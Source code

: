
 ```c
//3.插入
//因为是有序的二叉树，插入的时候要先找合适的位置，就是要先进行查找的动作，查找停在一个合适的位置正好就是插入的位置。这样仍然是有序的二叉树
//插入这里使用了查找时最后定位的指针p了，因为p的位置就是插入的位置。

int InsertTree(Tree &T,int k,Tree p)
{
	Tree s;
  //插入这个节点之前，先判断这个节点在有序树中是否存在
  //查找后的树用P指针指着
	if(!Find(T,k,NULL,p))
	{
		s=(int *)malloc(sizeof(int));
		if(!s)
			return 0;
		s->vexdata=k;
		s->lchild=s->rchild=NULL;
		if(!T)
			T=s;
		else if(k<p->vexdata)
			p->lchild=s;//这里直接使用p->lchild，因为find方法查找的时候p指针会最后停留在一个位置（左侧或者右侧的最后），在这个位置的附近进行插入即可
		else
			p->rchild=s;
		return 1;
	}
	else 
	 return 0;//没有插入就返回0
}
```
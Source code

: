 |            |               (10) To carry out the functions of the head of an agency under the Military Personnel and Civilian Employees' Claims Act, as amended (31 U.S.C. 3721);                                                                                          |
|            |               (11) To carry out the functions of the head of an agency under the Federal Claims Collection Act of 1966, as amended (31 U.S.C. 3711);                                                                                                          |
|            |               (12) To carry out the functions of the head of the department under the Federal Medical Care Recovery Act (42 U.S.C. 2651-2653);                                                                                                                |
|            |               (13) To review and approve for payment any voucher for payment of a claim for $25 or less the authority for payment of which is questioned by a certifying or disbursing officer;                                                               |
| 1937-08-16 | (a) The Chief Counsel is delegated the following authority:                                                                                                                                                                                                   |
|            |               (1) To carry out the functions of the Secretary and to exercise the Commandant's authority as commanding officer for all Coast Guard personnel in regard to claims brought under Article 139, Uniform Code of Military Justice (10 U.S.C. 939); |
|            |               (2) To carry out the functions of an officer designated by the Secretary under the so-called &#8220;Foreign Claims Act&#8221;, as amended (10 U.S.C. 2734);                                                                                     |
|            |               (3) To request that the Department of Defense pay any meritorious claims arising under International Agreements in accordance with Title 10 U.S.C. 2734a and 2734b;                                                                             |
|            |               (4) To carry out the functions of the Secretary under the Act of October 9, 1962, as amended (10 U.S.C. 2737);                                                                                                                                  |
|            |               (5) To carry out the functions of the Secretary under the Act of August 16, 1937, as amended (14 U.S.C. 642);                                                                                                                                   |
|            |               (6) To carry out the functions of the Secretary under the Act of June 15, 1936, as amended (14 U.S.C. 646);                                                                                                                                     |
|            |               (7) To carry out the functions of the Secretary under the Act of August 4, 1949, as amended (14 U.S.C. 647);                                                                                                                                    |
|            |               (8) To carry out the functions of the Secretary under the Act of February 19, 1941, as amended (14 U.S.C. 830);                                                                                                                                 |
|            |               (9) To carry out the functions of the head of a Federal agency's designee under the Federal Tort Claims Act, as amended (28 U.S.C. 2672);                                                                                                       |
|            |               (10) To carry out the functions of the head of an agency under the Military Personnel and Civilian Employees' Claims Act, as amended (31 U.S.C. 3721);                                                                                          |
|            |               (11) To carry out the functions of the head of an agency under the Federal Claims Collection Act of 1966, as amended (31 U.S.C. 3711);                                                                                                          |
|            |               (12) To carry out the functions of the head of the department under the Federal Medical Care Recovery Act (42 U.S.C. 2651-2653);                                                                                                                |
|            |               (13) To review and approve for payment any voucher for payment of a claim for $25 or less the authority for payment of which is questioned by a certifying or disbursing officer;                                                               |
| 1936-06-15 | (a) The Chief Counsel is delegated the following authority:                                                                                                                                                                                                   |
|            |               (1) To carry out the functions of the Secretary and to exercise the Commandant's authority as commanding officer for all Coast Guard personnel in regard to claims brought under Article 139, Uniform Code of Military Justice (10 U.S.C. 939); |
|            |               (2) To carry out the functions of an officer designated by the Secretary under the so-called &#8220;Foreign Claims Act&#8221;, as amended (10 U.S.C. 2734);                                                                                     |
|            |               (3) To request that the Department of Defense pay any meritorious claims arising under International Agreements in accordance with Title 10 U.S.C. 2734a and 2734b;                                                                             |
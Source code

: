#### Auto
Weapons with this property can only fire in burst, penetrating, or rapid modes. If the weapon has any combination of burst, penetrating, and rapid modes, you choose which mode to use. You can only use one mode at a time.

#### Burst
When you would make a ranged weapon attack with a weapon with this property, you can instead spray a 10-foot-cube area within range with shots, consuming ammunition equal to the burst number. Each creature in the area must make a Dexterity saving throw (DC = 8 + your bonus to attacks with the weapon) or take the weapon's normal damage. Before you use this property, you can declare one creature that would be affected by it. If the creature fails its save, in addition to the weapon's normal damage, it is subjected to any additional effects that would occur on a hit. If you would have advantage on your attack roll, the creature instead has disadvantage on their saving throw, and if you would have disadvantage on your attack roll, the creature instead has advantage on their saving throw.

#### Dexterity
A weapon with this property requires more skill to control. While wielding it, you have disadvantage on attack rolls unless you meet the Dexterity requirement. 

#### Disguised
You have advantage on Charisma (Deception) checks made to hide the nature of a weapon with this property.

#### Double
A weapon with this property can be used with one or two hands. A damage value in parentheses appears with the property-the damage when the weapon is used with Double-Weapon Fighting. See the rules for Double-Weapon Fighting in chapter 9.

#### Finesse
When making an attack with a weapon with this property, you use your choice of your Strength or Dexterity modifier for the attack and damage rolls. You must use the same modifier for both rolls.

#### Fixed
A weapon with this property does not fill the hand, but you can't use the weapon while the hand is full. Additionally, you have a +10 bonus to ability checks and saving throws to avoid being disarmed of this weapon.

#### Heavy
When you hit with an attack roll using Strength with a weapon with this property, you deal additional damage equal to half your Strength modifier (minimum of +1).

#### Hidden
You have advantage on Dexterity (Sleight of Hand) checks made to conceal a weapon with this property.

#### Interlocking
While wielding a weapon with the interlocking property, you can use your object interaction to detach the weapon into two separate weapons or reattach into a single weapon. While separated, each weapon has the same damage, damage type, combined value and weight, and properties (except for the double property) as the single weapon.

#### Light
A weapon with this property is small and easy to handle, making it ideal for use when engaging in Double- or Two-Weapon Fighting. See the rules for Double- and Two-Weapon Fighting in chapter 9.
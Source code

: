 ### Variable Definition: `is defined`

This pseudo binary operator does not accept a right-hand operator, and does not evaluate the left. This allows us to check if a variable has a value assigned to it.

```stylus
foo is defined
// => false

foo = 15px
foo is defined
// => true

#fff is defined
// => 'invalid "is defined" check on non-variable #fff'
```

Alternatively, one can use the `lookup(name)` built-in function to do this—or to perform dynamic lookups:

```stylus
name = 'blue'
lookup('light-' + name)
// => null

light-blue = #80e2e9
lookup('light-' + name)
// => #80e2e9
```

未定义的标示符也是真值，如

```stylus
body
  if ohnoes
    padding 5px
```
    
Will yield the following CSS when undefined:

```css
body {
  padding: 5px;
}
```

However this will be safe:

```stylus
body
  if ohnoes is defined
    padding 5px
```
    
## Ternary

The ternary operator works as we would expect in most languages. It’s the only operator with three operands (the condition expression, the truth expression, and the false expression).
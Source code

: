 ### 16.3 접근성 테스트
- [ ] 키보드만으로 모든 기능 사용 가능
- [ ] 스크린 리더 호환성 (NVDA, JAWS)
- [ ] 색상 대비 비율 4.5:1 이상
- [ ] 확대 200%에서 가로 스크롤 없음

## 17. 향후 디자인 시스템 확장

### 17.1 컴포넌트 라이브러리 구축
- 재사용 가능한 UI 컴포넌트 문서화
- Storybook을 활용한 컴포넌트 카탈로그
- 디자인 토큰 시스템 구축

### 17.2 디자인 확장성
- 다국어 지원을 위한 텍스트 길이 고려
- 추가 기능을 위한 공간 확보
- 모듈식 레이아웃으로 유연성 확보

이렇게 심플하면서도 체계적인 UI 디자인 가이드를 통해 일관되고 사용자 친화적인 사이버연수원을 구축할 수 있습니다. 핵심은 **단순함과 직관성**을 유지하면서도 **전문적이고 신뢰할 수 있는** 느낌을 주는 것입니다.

» TASK
Across the records above, how many lines does the word "operator" appear on? Reply with the number only.

» RESPONSE BELOW
2